From the plots, using 100 state aggregation with step-size 0.05 reaches the best performance: the lowest RMSVE after 2000 episodes. If the agent can only be trained for 200 episodes, then 10 state aggregation with step-size 0.05 reaches the lowest error. Increasing the resolution of state aggregation makes the function approximation closer to a tabular representation, which would be able to learn exactly correct state values for all states. But learning will be slower.

### Step-Size

- How did different step-sizes affect learning?

The best step-size is different for different state aggregation resolutions. A larger step-size allows the agent to learn faster, but might not perform as well asymptotically. A smaller step-size causes it to learn more slowly, but may perform well asymptotically.

**Congratulations!** You have successfully implemented Course 3 Programming Assignment 1.

You have implemented **semi-gradient TD(0) with State Aggregation** in a 500-state Random Walk. We used an environment with a large but discrete state space, where it was possible to compute the true state values.

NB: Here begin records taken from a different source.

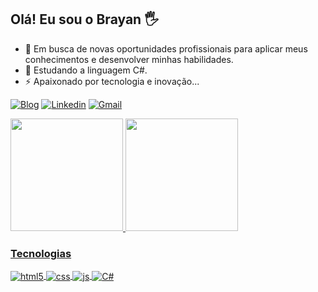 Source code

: ## Olá! Eu sou o Brayan 🖐️


<!--
**BrayanFj/BrayanFj** is a ✨ _special_ ✨ repository because its `README.md` (this file) appears on your GitHub profile.

Here are some ideas to get you started:

- 🔭 Em busca de novas oportunidades profissionais para aplicar meus conhecimentos e desenvolver minhas habilidades
- 🌱 Estudando a linguagem C# ...
- 👯 I’m looking to collaborate on ...
- 🤔 I’m looking for help with ...
- 💬 Ask me about ...
- 📫 How to reach me: ...
- 😄 Pronouns: ...
- ⚡ Apaixonado por tecnologia e inovação ...
--> 

- 🔭 Em busca de novas oportunidades profissionais para aplicar meus conhecimentos e desenvolver minhas habilidades.
- 🌱 Estudando a linguagem C#.
- ⚡ Apaixonado por tecnologia e inovação...

[![Blog](https://img.shields.io/website?label=BlogBrayanFJ.com&style=for-the-badge&url=https://brayanfj.github.io/Meu_Blog//)](https://brayanfj.github.io/Meu_Blog/)
[![Linkedin](https://img.shields.io/badge/LinkedIn-0077B5?style=for-the-badge&logo=linkedin&logoColor=white)](https://www.linkedin.com/in/brayan-fernandes-272657231/)
[![Gmail](https://img.shields.io/badge/Gmail-D14836?style=for-the-badge&logo=gmail&logoColor=white)](mailto:Brayan.Fernandesjulio@gmail.com)


<div>
  <a href="https://github.com/BrayanFj">
  <img height="180em" src="https://github-readme-stats.vercel.app/api?username=BrayanFJ&show_icons=true&theme=tokyonight&include_all_commits=true&count_private=true"/>
  <img height="180em" src="https://github-readme-stats.vercel.app/api/top-langs/?username=BrayanFJ&layout=compact&langs_count=7&theme=tokyonight"/>
</div>

### Tecnologias

<div style="display: inline_block">
  <img align="center" alt="html5" src="https://img.shields.io/badge/HTML5-E34F26?style=for-the-badge&logo=html5&logoColor=white" />
  <img align="center" alt="css" src="https://img.shields.io/badge/CSS3-1572B6?style=for-the-badge&logo=css3&logoColor=white" />
  <img align="center" alt="js" src="https://img.shields.io/badge/JavaScript-F7DF1E?style=for-the-badge&logo=javascript&logoColor=black" />
  <img align="center" alt="C#" src="https://img.shields.io/badge/C%23-239120?style=for-the-badge&logo=c-sharp&logoColor=white" />
  
</div><br/>
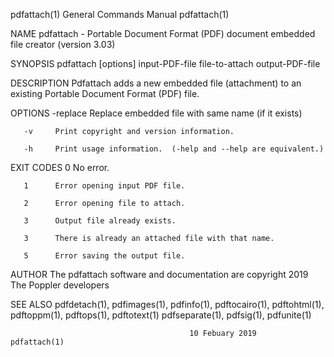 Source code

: pdfattach(1)                            General Commands Manual                           pdfattach(1)

NAME
       pdfattach - Portable Document Format (PDF) document embedded file creator (version 3.03)

SYNOPSIS
       pdfattach [options] input-PDF-file file-to-attach output-PDF-file

DESCRIPTION
       Pdfattach  adds  a new embedded file (attachment) to an existing Portable Document Format (PDF)
       file.

OPTIONS
       -replace
              Replace embedded file with same name (if it exists)

       -v     Print copyright and version information.

       -h     Print usage information.  (-help and --help are equivalent.)

EXIT CODES
       0      No error.

       1      Error opening input PDF file.

       2      Error opening file to attach.

       3      Output file already exists.

       3      There is already an attached file with that name.

       5      Error saving the output file.

AUTHOR
       The pdfattach software and documentation are copyright 2019 The Poppler developers

SEE ALSO
       pdfdetach(1), pdfimages(1), pdfinfo(1), pdftocairo(1), pdftohtml(1),  pdftoppm(1),  pdftops(1),
       pdftotext(1) pdfseparate(1), pdfsig(1), pdfunite(1)

                                            10 Febuary 2019                               pdfattach(1)
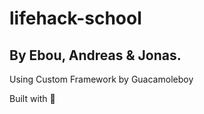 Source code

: # lifehack-school
## By Ebou, Andreas & Jonas.

Using Custom Framework by Guacamoleboy

Built with 💙
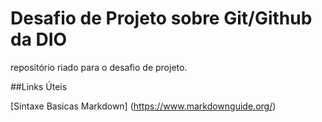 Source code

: # Desafio de Projeto sobre Git/Github da DIO
repositório riado para o desafio de projeto.

##Links Úteis

[Sintaxe Basicas Markdown] (https://www.markdownguide.org/)
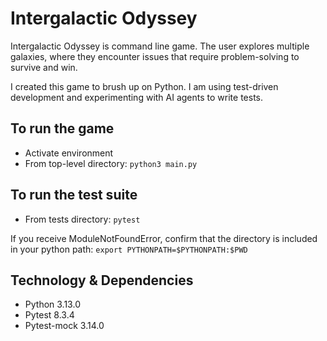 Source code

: # Intergalactic Odyssey
Intergalactic Odyssey is command line game. 
The user explores multiple galaxies, where they encounter issues that require problem-solving to survive and win.

I created this game to brush up on Python. 
I am using test-driven development and experimenting with AI agents to write tests.

## To run the game
* Activate environment
* From top-level directory: `python3 main.py`

## To run the test suite
* From tests directory: `pytest`

If you receive ModuleNotFoundError, confirm that the directory is included in your python path:
`export PYTHONPATH=$PYTHONPATH:$PWD`

## Technology & Dependencies
* Python 3.13.0
* Pytest 8.3.4
* Pytest-mock 3.14.0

This allowed us to compare the values learned by your agent to the true state values. The same state aggregation function approximation can also be applied to continuous state space environments, where comparison to the true values is not usually possible.

You also successfully applied supervised learning approaches to approximate value functions with semi-gradient TD(0).

Finally, we plotted the learned state values and compared with true state values. We also compared learning curves of different state aggregation resolutions and learning rates.

From the results, you can see why it is often desirable to use function approximation, even when tabular learning is possible. Asymptotically, an agent with tabular representation would be able to learn the true state value function, but it would learn much more slowly compared to an agent with function approximation. On the other hand, we also want to ensure we do not reduce discrimination too far (a coarse state aggregation resolution), because it will hurt the asymptotic performance.